Tell us about your income performance over time. What was the starting salary of your first job, how did it grow from there (and what you did to make it grow), and where are you now?
In 1999 my first programming job at the Fortune 50 company paid $47,500.
I had 3 offers out of school and used the highest at $48,000 to negotiate a better offer at the company I really wanted to work for, which had offered $42,000. They countered at $47,500 which I always thought was smart on their end, as it put a stop to the negotiations. The job came with a 10% bonus that was almost always paid.
I felt blessed to graduate in a hot IT market. It got even hotter though the next few years as the dot.com fever swept through. I watched several co-workers leave and get $10,000-$20,000 pay jumps (and some even came back for another $10,000 jump).
About 3 years into my career with decent single digit merit increases given to me during annual reviews, about 5 good people on our team of 25 left the company for higher pay, almost all in quick succession. I sensed my opportunity and scheduled a breakfast meeting with the female director whom I barely knew.
I was very nervous but politely told her that I wanted to stay with the company but was getting approached by other companies and that I only wanted to be paid “market-rate”. Rapidly she increased my pay by $15,000 and then a month later another $10,000. In 2003 my total income was $84,600.
By 2008 the dot.com had busted and our IT business was enamored with offshoring and/or outsourcing. Typically a foreign lead programmer would be on-site at our offices with an H1-B visa and direct the activities of the international team that were located in India. These programmers cost typically $15,000 salary, compared to an $80,000+ American programmer. A colossal savings for the company!
I definitely understood the economics but morale was terrible, no work was being done, and most programmers shifted their focus over to destructive competitive behaviors against the international teams. It was not a good place to be.
In 2009 I began looking for another job and switched over to the financial company. I took a pay cut from $94,000 down to $78,000 but felt the new company had growth potential and did not do any outsourcing/offshoring.
My team was great and I was promoted to management and my salary topped $100,000 within 18 months.
This was a stressful time period as I had young toddlers at home and work sometimes required me to work long nights and weekends.
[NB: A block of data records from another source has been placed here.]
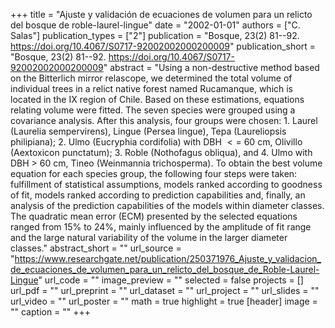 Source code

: +++
title = "Ajuste y validación de ecuaciones de volumen para un relicto del bosque de roble-laurel-lingue"
date = "2002-01-01"
authors = ["C. Salas"]
publication_types = ["2"]
publication = "Bosque, 23(2) 81--92. https://doi.org/10.4067/S0717-92002002000200009"
publication_short = "Bosque, 23(2) 81--92. https://doi.org/10.4067/S0717-92002002000200009"
abstract = "Using a non-destructive method based on the Bitterlich mirror relascope, we determined the total volume of individual trees in a relict native forest named Rucamanque, which is located in the IX region of Chile. Based on these estimations, equations relating volume were fitted. The seven species were grouped using a covariance analysis. After this analysis, four groups were chosen: 1. Laurel (Laurelia sempervirens), Lingue (Persea lingue), Tepa (Laureliopsis philipiana); 2. Ulmo (Eucryphia cordifolia) with DBH $<=$ 60 cm, Olivillo (Aextoxicon punctatum); 3. Roble (Nothofagus obliqua), and 4. Ulmo with DBH $>$ 60 cm, Tineo (Weinmannia trichosperma). To obtain the best volume equation for each species group, the following four steps were taken: fulfillment of statistical assumptions, models ranked according to goodness of fit, models ranked according to prediction capabilities and, finally, an analysis of the prediction capabilities of the models within diameter classes. The quadratic mean error (ECM) presented by the selected equations ranged from 15% to 24%, mainly influenced by the amplitude of fit range and the large natural variability of the volume in the larger diameter classes."
abstract_short = ""
url_source = "https://www.researchgate.net/publication/250371976_Ajuste_y_validacion_de_ecuaciones_de_volumen_para_un_relicto_del_bosque_de_Roble-Laurel-Lingue"
url_code = ""
image_preview = ""
selected = false
projects = []
url_pdf = ""
url_preprint = ""
url_dataset = ""
url_project = ""
url_slides = ""
url_video = ""
url_poster = ""
math = true
highlight = true
[header]
image = ""
caption = ""
+++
However any women I knew in the company who went part-time were quickly marginalized and worked more than their “official hours” so I felt that my high full-time income was a better contribution to the family at that time.
In 2012 my father approached me about coming to work for him at his company and eventually taking over. He did not have any family members working there and was reaching retirement age and was tired.
I had grown up with this company in the background of my childhood and did not want to work for my father, a strong Type A personality. However the long IT hours were draining and the idea of business ownership was intriguing.
I made the leap with starting pay of $110,000 and terrible benefits. Within a month I found out the company was deep in debt, struggling in many areas, and thought my goodness, what have I done!
Over the next 4 years I worked with my father and we turned around the business. My energy and his wisdom were a good combination. We were pleasantly surprised at how well we got along together.
We went from 70 employees to 85. We went from 12 million in floating high interest bank debt to just under 2 million in stable low interest debt. Part of the success was due to a rising economic cycle and coming out of the 2008 recession. Part of it was implementing new technology to modernize the operations. Part of it was hiring good sales people and growing revenue.
For about 3 years we were focused on things that would improve cashflow and make the debt payments. It was the most stressful time of my life and the most fun and interesting place to learn things I would never have dreamed of learning.
In late 2015 my father passed away unexpectedly. At 4 years with the company I became CEO and partial owner overnight. My two brothers and a few other family members inherited ownership as well. (My parents divorced 30 years ago and my mom is not involved in the business).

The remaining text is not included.